Dans la bataille de Coronel, les vaisseaux de la redoutable Escadre d’Extrême-Orient allemande ont infligé une défaite à une escadre beaucoup moins puissante de la Royal Navy. L’engagement a eu lieu le long de la côte du Chili, près de la ville portuaire de Coronel, le 1er novembre 1914. Quatre aspirants de marine de la Marine royale canadienne ont sombré avec le vaisseau amiral britannique. Ils étaient les premiers Canadiens à perdre la vie durant la Première Guerre mondiale.
Escadre d’Extrême-Orient allemande
L’Escadre d’Extrême-Orient allemande, basée dans le port chinois de Tsingtao (Qingdao), est chargée de protéger les intérêts du pays dans la région pacifique. En 1914, l’Allemagne (comme l’Angleterre, la France, l’Australie, la Nouvelle-Zélande et les États-Unis) dispose de plusieurs possessions coloniales dans le Pacifique, dont des parties du Samoa, de la Nouvelle-Guinée et des îles Salomon, ainsi que Nauru et les îles Marshall.
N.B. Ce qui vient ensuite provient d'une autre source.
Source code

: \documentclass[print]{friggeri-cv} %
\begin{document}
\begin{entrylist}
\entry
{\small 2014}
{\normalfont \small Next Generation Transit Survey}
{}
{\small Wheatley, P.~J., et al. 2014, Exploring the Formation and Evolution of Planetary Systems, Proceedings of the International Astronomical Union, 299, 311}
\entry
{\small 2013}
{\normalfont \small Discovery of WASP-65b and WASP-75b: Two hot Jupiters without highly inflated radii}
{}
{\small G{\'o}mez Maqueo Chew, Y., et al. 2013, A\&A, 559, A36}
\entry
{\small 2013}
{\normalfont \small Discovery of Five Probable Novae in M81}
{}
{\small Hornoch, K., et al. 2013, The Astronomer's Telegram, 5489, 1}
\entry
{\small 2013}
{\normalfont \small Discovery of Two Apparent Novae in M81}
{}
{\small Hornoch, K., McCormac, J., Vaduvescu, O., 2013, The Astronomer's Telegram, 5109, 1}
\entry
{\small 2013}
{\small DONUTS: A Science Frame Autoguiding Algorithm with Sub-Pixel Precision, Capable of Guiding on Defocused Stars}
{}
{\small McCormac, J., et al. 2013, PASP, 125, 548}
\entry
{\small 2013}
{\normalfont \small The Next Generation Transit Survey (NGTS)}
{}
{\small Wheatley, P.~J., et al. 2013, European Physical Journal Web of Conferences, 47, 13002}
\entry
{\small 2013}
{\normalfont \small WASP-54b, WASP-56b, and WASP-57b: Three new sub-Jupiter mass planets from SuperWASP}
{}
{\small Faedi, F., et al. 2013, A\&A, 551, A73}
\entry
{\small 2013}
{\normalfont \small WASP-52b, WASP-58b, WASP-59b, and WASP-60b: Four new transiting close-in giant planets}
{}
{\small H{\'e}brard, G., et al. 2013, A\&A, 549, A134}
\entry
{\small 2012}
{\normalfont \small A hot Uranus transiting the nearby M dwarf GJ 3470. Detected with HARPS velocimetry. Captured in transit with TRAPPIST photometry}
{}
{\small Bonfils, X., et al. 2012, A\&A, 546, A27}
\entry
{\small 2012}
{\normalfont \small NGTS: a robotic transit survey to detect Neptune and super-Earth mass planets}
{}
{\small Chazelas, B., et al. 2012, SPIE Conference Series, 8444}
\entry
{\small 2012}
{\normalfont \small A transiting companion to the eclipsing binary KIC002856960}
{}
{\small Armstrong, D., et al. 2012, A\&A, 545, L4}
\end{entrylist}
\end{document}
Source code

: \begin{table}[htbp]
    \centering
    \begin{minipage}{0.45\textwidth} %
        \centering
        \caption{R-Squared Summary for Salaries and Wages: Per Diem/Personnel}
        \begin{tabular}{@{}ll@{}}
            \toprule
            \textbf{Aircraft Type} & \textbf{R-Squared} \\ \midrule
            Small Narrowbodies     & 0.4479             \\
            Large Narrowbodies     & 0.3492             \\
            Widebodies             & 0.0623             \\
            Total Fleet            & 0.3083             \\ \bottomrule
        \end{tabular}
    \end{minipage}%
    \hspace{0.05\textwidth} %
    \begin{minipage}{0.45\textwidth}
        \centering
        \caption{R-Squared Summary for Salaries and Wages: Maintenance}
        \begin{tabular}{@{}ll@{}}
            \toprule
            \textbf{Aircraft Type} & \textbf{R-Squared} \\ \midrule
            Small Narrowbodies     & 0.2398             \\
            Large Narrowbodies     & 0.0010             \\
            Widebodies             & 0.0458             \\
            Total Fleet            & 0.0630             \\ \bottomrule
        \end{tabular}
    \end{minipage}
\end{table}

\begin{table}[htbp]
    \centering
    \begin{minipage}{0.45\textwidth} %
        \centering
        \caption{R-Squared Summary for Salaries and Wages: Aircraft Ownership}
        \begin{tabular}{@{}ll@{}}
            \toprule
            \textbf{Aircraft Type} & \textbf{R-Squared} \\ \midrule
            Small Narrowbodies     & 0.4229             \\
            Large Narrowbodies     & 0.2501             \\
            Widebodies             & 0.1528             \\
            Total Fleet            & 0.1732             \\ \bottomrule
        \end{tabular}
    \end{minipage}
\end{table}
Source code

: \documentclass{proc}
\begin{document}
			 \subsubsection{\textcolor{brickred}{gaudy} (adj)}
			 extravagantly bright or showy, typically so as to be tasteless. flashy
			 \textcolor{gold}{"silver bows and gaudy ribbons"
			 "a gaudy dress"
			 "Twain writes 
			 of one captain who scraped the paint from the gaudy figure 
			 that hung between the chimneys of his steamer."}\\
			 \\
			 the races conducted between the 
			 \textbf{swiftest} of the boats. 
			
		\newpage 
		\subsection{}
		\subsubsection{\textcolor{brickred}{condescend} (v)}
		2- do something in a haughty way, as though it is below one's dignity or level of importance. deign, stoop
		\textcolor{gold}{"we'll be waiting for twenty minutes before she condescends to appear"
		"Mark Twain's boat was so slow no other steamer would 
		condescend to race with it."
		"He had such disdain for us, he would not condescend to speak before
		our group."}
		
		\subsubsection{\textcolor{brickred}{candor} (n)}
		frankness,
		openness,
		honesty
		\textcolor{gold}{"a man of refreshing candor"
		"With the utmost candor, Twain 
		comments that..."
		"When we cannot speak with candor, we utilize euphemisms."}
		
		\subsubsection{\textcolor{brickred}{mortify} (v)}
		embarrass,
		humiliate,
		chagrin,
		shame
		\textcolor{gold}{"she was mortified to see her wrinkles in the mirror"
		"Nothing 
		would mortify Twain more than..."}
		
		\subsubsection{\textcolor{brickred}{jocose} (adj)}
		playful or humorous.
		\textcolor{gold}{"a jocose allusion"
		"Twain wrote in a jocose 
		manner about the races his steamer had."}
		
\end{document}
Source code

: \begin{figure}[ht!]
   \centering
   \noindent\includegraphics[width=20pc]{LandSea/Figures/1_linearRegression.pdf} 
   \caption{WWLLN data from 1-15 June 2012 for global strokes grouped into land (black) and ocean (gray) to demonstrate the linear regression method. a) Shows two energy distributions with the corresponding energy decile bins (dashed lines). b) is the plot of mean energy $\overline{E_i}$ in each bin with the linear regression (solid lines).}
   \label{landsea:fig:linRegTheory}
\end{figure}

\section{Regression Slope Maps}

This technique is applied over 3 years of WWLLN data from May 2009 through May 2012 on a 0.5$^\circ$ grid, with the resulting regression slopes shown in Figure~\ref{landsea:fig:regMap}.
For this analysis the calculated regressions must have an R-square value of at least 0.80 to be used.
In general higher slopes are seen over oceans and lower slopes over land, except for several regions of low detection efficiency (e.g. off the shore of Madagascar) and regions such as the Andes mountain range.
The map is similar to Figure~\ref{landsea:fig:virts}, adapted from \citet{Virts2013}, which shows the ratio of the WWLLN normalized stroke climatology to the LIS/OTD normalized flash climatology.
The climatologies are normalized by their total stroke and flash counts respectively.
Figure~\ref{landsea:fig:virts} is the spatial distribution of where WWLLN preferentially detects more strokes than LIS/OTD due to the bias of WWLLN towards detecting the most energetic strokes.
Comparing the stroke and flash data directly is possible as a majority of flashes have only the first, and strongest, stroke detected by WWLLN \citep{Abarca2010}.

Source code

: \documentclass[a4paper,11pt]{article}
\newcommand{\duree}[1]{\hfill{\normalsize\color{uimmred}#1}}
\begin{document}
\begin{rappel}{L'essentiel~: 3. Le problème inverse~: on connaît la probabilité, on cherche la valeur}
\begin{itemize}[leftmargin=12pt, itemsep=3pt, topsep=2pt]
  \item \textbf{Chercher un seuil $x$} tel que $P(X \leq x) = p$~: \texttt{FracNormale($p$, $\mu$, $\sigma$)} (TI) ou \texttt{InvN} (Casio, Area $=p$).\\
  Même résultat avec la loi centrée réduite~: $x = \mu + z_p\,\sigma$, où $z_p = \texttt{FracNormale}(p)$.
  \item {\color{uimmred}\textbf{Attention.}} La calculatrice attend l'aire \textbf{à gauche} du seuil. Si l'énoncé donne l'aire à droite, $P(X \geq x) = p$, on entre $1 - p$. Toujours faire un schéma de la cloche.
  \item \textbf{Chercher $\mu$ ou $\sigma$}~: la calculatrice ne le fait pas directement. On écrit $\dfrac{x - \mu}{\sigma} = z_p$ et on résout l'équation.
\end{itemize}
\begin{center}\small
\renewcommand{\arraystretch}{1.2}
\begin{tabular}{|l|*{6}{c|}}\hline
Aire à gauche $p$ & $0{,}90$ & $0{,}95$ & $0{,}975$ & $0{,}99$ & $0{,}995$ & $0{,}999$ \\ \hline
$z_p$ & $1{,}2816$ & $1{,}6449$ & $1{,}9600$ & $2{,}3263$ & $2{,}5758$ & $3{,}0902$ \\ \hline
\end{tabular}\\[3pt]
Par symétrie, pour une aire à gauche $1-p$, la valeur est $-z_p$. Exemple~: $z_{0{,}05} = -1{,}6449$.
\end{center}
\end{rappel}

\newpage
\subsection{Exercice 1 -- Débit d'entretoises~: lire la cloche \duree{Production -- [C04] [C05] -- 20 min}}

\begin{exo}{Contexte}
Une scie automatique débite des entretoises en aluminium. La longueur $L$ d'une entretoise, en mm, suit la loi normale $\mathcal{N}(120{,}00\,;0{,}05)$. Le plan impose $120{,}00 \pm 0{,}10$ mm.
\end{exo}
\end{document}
L’escadre est commandée par le vice-amiral Graf (comte) Maximilian von Spee. Elle est composée de deux croiseurs cuirassés modernes, le Scharnhorst et le Gneisenau, et de trois des plus récents croiseurs légers, l’Emden (plus tard remplacé par le Dresden), le Leipzig et le Nürnburg. Le Scharnhorst et le Gneisenau sont équipés chacun de huit canons de 8,2 pouces et six canons de 6 pouces, tandis que les croiseurs légers disposent chacun de dix canons de 4 pouces.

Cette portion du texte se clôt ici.